START Task material

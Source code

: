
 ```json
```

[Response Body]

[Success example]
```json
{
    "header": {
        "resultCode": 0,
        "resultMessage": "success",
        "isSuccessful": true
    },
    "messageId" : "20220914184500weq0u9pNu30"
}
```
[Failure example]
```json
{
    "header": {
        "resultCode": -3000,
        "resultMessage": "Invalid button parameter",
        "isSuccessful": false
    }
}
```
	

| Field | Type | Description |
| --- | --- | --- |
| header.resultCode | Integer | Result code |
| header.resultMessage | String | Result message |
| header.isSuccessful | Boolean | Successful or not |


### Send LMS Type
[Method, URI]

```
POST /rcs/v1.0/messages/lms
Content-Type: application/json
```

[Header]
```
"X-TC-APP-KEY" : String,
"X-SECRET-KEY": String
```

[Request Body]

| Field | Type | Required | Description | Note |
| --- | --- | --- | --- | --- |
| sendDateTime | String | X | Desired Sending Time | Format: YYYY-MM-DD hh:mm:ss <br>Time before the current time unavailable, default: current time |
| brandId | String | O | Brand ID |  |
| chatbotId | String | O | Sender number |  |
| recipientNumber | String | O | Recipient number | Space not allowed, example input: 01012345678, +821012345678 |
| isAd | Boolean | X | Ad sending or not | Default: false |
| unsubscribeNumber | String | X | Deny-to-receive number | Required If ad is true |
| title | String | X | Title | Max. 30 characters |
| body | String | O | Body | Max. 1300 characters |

END Task material
START Task material

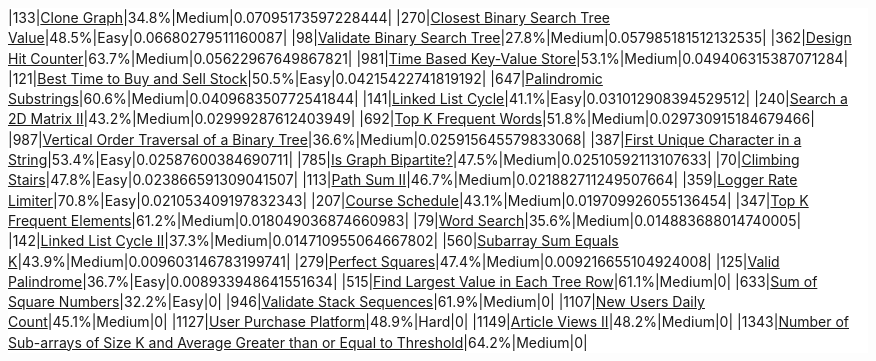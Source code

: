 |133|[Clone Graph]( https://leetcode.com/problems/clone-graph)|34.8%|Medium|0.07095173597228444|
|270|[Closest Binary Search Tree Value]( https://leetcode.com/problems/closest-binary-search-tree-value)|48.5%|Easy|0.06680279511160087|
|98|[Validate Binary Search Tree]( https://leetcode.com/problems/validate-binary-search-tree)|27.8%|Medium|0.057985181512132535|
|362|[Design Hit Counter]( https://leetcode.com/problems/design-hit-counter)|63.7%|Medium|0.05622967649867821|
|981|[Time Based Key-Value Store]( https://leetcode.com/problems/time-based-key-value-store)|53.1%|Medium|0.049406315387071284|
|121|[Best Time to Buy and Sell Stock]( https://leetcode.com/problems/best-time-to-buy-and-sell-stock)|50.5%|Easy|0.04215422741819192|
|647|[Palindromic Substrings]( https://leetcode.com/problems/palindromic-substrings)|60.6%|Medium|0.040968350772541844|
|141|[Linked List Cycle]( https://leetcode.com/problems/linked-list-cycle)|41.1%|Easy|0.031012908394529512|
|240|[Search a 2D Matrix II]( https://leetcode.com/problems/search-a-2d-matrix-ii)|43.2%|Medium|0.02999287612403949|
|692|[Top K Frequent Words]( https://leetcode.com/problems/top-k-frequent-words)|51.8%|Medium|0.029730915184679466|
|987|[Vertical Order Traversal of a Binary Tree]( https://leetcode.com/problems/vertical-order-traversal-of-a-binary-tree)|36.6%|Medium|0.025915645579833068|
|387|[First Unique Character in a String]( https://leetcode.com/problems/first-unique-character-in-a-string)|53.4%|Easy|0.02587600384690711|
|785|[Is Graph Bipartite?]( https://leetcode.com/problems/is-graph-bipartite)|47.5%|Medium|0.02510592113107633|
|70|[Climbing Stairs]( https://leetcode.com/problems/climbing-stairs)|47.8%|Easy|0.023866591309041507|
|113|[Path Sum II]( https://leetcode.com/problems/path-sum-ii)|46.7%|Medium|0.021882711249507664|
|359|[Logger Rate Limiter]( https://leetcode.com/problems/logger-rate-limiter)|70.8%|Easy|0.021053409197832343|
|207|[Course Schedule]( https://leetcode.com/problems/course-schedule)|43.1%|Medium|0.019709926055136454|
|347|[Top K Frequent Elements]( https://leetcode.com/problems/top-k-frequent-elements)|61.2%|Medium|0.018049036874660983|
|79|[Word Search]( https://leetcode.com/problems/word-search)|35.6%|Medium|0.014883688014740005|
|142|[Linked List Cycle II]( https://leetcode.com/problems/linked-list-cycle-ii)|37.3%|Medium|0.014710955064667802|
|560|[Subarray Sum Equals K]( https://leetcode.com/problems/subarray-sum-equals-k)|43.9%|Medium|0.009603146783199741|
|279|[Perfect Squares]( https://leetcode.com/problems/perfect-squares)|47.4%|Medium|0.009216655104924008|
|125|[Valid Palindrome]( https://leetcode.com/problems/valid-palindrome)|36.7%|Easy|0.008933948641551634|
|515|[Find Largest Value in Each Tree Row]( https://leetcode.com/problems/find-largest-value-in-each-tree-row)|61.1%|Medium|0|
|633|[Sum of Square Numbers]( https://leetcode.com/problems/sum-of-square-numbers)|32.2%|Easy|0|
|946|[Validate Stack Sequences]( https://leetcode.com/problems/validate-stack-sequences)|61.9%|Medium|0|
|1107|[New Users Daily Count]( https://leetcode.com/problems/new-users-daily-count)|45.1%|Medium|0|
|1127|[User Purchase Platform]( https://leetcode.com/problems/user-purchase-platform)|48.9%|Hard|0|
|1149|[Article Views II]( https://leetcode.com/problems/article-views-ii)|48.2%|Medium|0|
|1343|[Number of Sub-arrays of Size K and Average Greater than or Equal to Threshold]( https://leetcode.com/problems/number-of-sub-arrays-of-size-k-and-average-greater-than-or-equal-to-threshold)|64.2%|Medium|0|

END Task material

Goal of the exercise: Only those lines of the entries above that run from the line containing "[Failure example]" to the line containing "1300 characters |", both included, should be transcribed exactly.

Solution for this exercise:
[Failure example]
```json
{
    "header": {
        "resultCode": -3000,
        "resultMessage": "Invalid button parameter",
        "isSuccessful": false
    }
}
```
	

| Field | Type | Description |
| --- | --- | --- |
| header.resultCode | Integer | Result code |
| header.resultMessage | String | Result message |
| header.isSuccessful | Boolean | Successful or not |


### Send LMS Type
[Method, URI]

```
POST /rcs/v1.0/messages/lms
Content-Type: application/json
```

[Header]
```
"X-TC-APP-KEY" : String,
"X-SECRET-KEY": String
```

[Request Body]

| Field | Type | Required | Description | Note |
| --- | --- | --- | --- | --- |
| sendDateTime | String | X | Desired Sending Time | Format: YYYY-MM-DD hh:mm:ss <br>Time before the current time unavailable, default: current time |
| brandId | String | O | Brand ID |  |
| chatbotId | String | O | Sender number |  |
| recipientNumber | String | O | Recipient number | Space not allowed, example input: 01012345678, +821012345678 |
| isAd | Boolean | X | Ad sending or not | Default: false |
| unsubscribeNumber | String | X | Deny-to-receive number | Required If ad is true |
| title | String | X | Title | Max. 30 characters |
| body | String | O | Body | Max. 1300 characters |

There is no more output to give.